-- Saved entries --
====================

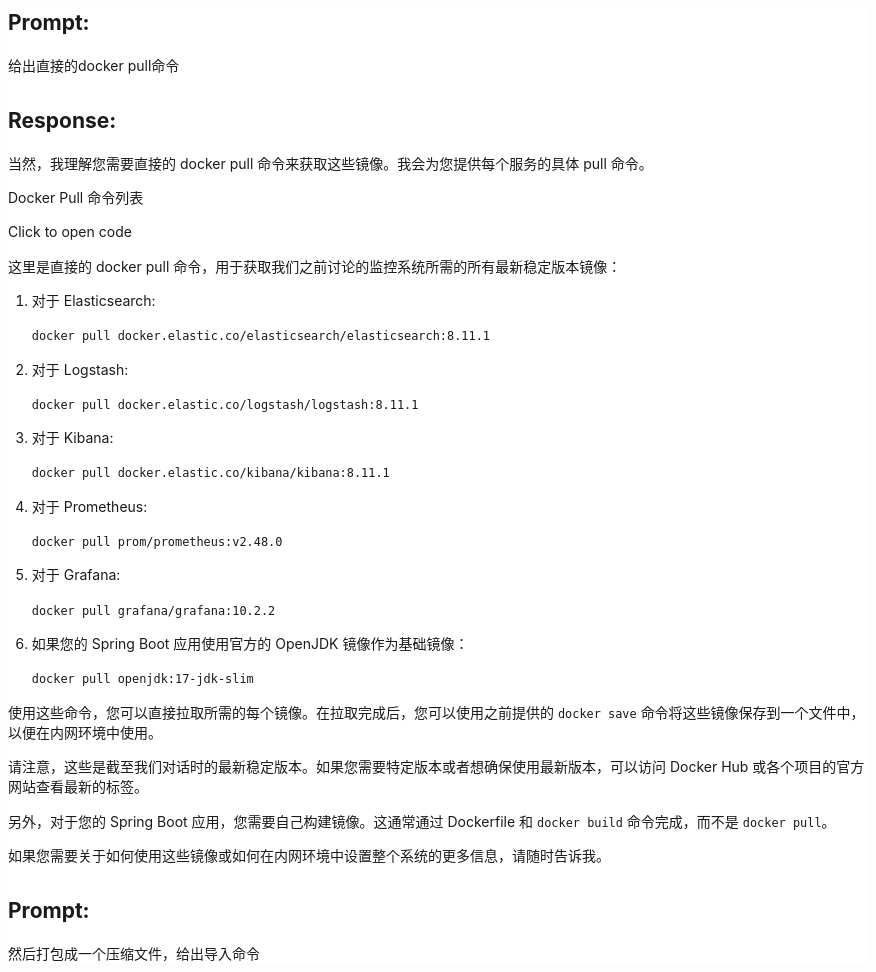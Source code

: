 ## Prompt:
给出直接的docker pull命令

## Response:
当然，我理解您需要直接的 docker pull 命令来获取这些镜像。我会为您提供每个服务的具体 pull 命令。

Docker Pull 命令列表

Click to open code

这里是直接的 docker pull 命令，用于获取我们之前讨论的监控系统所需的所有最新稳定版本镜像：

1.  对于 Elasticsearch:
    
    ```
    docker pull docker.elastic.co/elasticsearch/elasticsearch:8.11.1
    ```
    
2.  对于 Logstash:
    
    ```
    docker pull docker.elastic.co/logstash/logstash:8.11.1
    ```
    
3.  对于 Kibana:
    
    ```
    docker pull docker.elastic.co/kibana/kibana:8.11.1
    ```
    
4.  对于 Prometheus:
    
    ```
    docker pull prom/prometheus:v2.48.0
    ```
    
5.  对于 Grafana:
    
    ```
    docker pull grafana/grafana:10.2.2
    ```
    
6.  如果您的 Spring Boot 应用使用官方的 OpenJDK 镜像作为基础镜像：
    
    ```
    docker pull openjdk:17-jdk-slim
    ```
    

使用这些命令，您可以直接拉取所需的每个镜像。在拉取完成后，您可以使用之前提供的 `docker save` 命令将这些镜像保存到一个文件中，以便在内网环境中使用。

请注意，这些是截至我们对话时的最新稳定版本。如果您需要特定版本或者想确保使用最新版本，可以访问 Docker Hub 或各个项目的官方网站查看最新的标签。

另外，对于您的 Spring Boot 应用，您需要自己构建镜像。这通常通过 Dockerfile 和 `docker build` 命令完成，而不是 `docker pull`。

如果您需要关于如何使用这些镜像或如何在内网环境中设置整个系统的更多信息，请随时告诉我。

## Prompt:
然后打包成一个压缩文件，给出导入命令
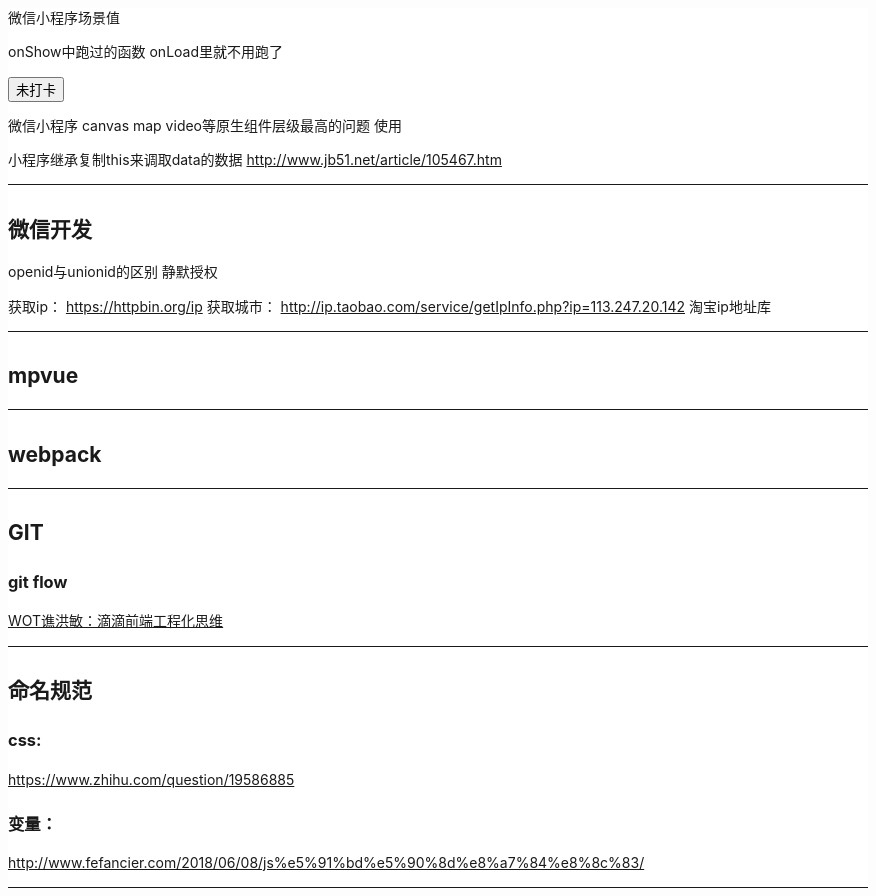 微信小程序场景值

onShow中跑过的函数  onLoad里就不用跑了

<button open-type="getUserInfo" bindgetuserinfo="getUserInfo" class="font30 cfff"> 
未打卡
</button> 

微信小程序  canvas map video等原生组件层级最高的问题
使用<cover-view>  <cover-image>

小程序继承复制this来调取data的数据
http://www.jb51.net/article/105467.htm

---

## **微信开发**

openid与unionid的区别
静默授权

获取ip： https://httpbin.org/ip
获取城市：  http://ip.taobao.com/service/getIpInfo.php?ip=113.247.20.142  淘宝ip地址库

---

## mpvue



---

## **webpack**

---

## **GIT**

### git flow

[WOT谯洪敏：滴滴前端工程化思维][14]

---

## **命名规范**

### css:
https://www.zhihu.com/question/19586885

### 变量：

http://www.fefancier.com/2018/06/08/js%e5%91%bd%e5%90%8d%e8%a7%84%e8%8c%83/

---

  [1]: http://blog.sina.com.cn/s/blog_13d06fc1f0102wzfr.html
  [2]: https://blog.csdn.net/aerchi/article/details/51169323
  [3]: https://www.zhangxinxu.com/wordpress/2011/04/%E5%B0%8Ftipcss3%E4%B8%8B%E7%9A%84%E6%B8%90%E5%8F%98%E6%96%87%E5%AD%97%E6%95%88%E6%9E%9C%E5%AE%9E%E7%8E%B0/
  [4]: https://www.zhihu.com/question/19586885
  [5]: http://www.fefancier.com/2018/06/08/js%E5%91%BD%E5%90%8D%E8%A7%84%E8%8C%83/
  [6]: https://blog.csdn.net/seven_an/article/details/73204679
  [7]: https://router.vuejs.org/zh/
  [8]: https://cn.vuejs.org/v2/api/#transition
  [9]: https://blog.csdn.net/qq_31965515/article/details/80092849
  [10]: http://www.fefancier.com/2018/08/29/vue%E4%B8%AD-%EF%BC%9Akey%E7%9A%84%E4%BD%9C%E7%94%A8/
  [11]: https://blog.csdn.net/towtotow/article/details/79444067
  [12]: https://blog.csdn.net/chen_pan_pan/article/details/80352411
  [13]: https://blog.csdn.net/u012411480/article/details/79239531
  [14]: http://developer.51cto.com/art/201806/576334.htm
  [15]: https://www.cnblogs.com/WhiteCusp/p/4200220.html
  [16]: https://gehx.oss-cn-hangzhou.aliyuncs.com/meijie/nav/12.png
  [17]: https://blog.fundebug.com/2018/08/22/art-of-debugging-with-chrome-devtools/
  [18]: https://blog.fundebug.com/
  [19]: https://segmentfault.com/channel/frontend
  [20]: https://www.csdn.net/nav/web
  [21]: https://www.cnblogs.com/
  [22]: https://juejin.im/welcome/frontend
  [23]: http://www.infoq.com/cn/Front-end/?utm_source=infoq&utm_medium=header_graybar&utm_campaign=topic_clk
  [24]: https://www.oschina.net/blog?classification=428612
  [25]: https://itso123.com/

====================

-- What to work on --
Starting at the first line of the data, set down each line exactly until you have copied the line with "如果您需要关于如何使用这些镜", but leave the pictures out.

-- Written response --
Source code

: ## Prompt:
给出直接的docker pull命令

## Response:
当然，我理解您需要直接的 docker pull 命令来获取这些镜像。我会为您提供每个服务的具体 pull 命令。

Docker Pull 命令列表

Click to open code

这里是直接的 docker pull 命令，用于获取我们之前讨论的监控系统所需的所有最新稳定版本镜像：

1.  对于 Elasticsearch:
    
    ```
    docker pull docker.elastic.co/elasticsearch/elasticsearch:8.11.1
    ```
    
2.  对于 Logstash:
    
    ```
    docker pull docker.elastic.co/logstash/logstash:8.11.1
    ```
    
3.  对于 Kibana:
    
    ```
    docker pull docker.elastic.co/kibana/kibana:8.11.1
    ```
    
4.  对于 Prometheus:
    
    ```
    docker pull prom/prometheus:v2.48.0
    ```
    
5.  对于 Grafana:
    
    ```
    docker pull grafana/grafana:10.2.2
    ```
    
6.  如果您的 Spring Boot 应用使用官方的 OpenJDK 镜像作为基础镜像：
    
    ```
    docker pull openjdk:17-jdk-slim
    ```
    

使用这些命令，您可以直接拉取所需的每个镜像。在拉取完成后，您可以使用之前提供的 `docker save` 命令将这些镜像保存到一个文件中，以便在内网环境中使用。

请注意，这些是截至我们对话时的最新稳定版本。如果您需要特定版本或者想确保使用最新版本，可以访问 Docker Hub 或各个项目的官方网站查看最新的标签。

另外，对于您的 Spring Boot 应用，您需要自己构建镜像。这通常通过 Dockerfile 和 `docker build` 命令完成，而不是 `docker pull`。

如果您需要关于如何使用这些镜像或如何在内网环境中设置整个系统的更多信息，请随时告诉我。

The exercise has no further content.